You are viewing a plain text version of this content. The canonical link for it is here.
Posted to commits@spark.apache.org by hv...@apache.org on 2016/12/19 19:31:48 UTC

spark git commit: [SPARK-18700][SQL] Add StripedLock for each table's relation in cache

Repository: spark
Updated Branches:
  refs/heads/master 7db09abb0 -> 24482858e


[SPARK-18700][SQL] Add StripedLock for each table's relation in cache

## What changes were proposed in this pull request?

As the scenario describe in [SPARK-18700](https://issues.apache.org/jira/browse/SPARK-18700), when cachedDataSourceTables invalided, the coming few queries will fetch all FileStatus in listLeafFiles function.
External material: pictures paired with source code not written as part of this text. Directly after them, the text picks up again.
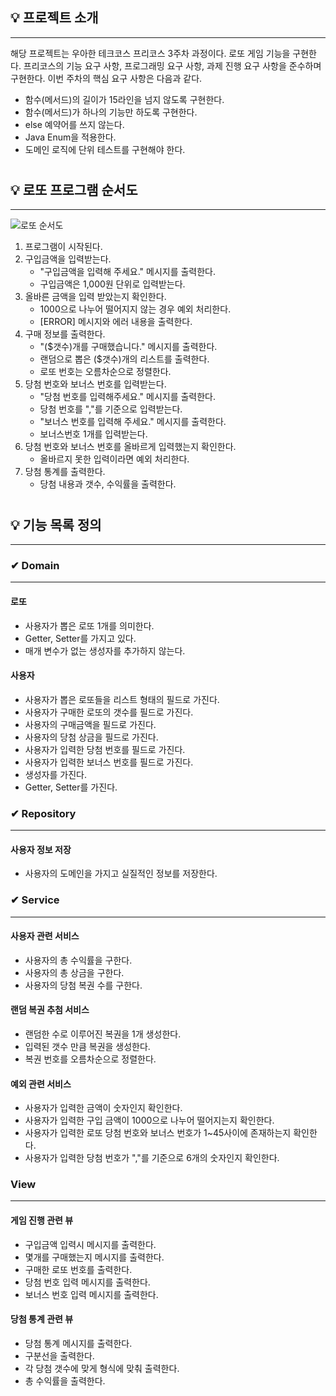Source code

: ## 💡 프로젝트 소개
- - -
해당 프로젝트는 우아한 테크코스 프리코스 3주차 과정이다.
로또 게임 기능을 구현한다. 프리코스의 기능 요구 사항, 프로그래밍  요구 사항, 과제 진행 요구 사항을 준수하며 구현한다.
이번 주차의 핵심 요구 사항은 다음과 같다.
- 함수(메서드)의 길이가 15라인을 넘지 않도록 구현한다.
- 함수(메서드)가 하나의 기능만 하도록 구현한다.
- else 예약어를 쓰지 않는다.
- Java Enum을 적용한다.
- 도메인 로직에 단위 테스트를 구현해야 한다.

#
#

## 💡 로또 프로그램 순서도

- - -
![로또 순서도](https://user-images.githubusercontent.com/51317476/201015671-2fdb0141-1538-44a1-b6f3-c558b6e8adac.png)

1. 프로그램이 시작된다.
2. 구입금액을 입력받는다.
    * "구입금액을 입력해 주세요." 메시지를 출력한다.
    * 구입금액은 1,000원 단위로 입력받는다.
3. 올바른 금액을 입력 받았는지 확인한다.
    * 1000으로 나누어 떨어지지 않는 경우 예외 처리한다.
    * [ERROR] 메시지와 에러 내용을 출력한다.
4. 구매 정보를 출력한다.
    * "($갯수)개를 구매했습니다." 메시지를 출력한다.
    * 랜덤으로 뽑은 ($갯수)개의 리스트를 출력한다.
    * 로또 번호는 오름차순으로 정렬한다.
5. 당첨 번호와 보너스 번호를 입력받는다.
    * "당첨 번호를 입력해주세요." 메시지를 출력한다.
    * 당첨 번호를 ","를 기준으로 입력받는다.
    * "보너스 번호를 입력해 주세요." 메시지를 출력한다.
    * 보너스번호 1개를 입력받는다.
6. 당첨 번호와 보너스 번호를 올바르게 입력했는지 확인한다.
    * 올바르지 못한 입력이라면 예외 처리한다.
7. 당첨 통계를 출력한다.
    * 당첨 내용과 갯수, 수익률을 출력한다.

#


## 💡 기능 목록 정의
- - -

### ✔ Domain
- - -

#### 로또
   * 사용자가 뽑은 로또 1개를 의미한다.
   * Getter, Setter를 가지고 있다.
   * 매개 변수가 없는 생성자를 추가하지 않는다.

#### 사용자
   * 사용자가 뽑은 로또들을 리스트 형태의 필드로 가진다.
   * 사용자가 구매한 로또의 갯수를 필드로 가진다.
   * 사용자의 구매금액을 필드로 가진다.
   * 사용자의 당첨 상금을 필드로 가진다.
   * 사용자가 입력한 당첨 번호를 필드로 가진다.
   * 사용자가 입력한 보너스 번호를 필드로 가진다.
   * 생성자를 가진다.
   * Getter, Setter를 가진다.



### ✔ Repository
- - -
#### 사용자 정보 저장
   * 사용자의 도메인을 가지고 실질적인 정보를 저장한다.


### ✔ Service
- - -
#### 사용자 관련 서비스
   * 사용자의 총 수익률을 구한다.
   * 사용자의 총 상금을 구한다.
   * 사용자의 당첨 복권 수를 구한다.

#### 랜덤 복권 추첨 서비스
   * 랜덤한 수로 이루어진 복권을 1개 생성한다.
   * 입력된 갯수 만큼 복권을 생성한다.
   * 복권 번호를 오름차순으로 정렬한다.

#### 예외 관련 서비스
   * 사용자가 입력한 금액이 숫자인지 확인한다.
   * 사용자가 입력한 구입 금액이 1000으로 나누어 떨어지는지 확인한다.
   * 사용자가 입력한 로또 당첨 번호와 보너스 번호가 1~45사이에 존재하는지 확인한다.
   * 사용자가 입력한 당첨 번호가 ","를 기준으로 6개의 숫자인지 확인한다.

### View
- - -

#### 게임 진행 관련 뷰
   * 구입금액 입력시 메시지를 출력한다.
   * 몇개를 구매했는지 메시지를 출력한다.
   * 구매한 로또 번호를 출력한다.
   * 당첨 번호 입력 메시지를 출력한다.
   * 보너스 번호 입력 메시지를 출력한다.

#### 당첨 통계 관련 뷰
   * 당첨 통계 메시지를 출력한다.
   * 구분선을 출력한다.
   * 각 당첨 갯수에 맞게 형식에 맞춰 출력한다.
   * 총 수익률을 출력한다.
In the condition of table has many partitions, these jobs will occupy much memory of driver finally may cause driver OOM.

In this patch, add StripedLock for each table's relation in cache not for the whole cachedDataSourceTables, each table's load cache operation protected by it.

## How was this patch tested?

Add a multi-thread access table test in `PartitionedTablePerfStatsSuite` and check it only loading once using metrics in `HiveCatalogMetrics`

Author: xuanyuanking <xy...@gmail.com>

Closes #16135 from xuanyuanking/SPARK-18700.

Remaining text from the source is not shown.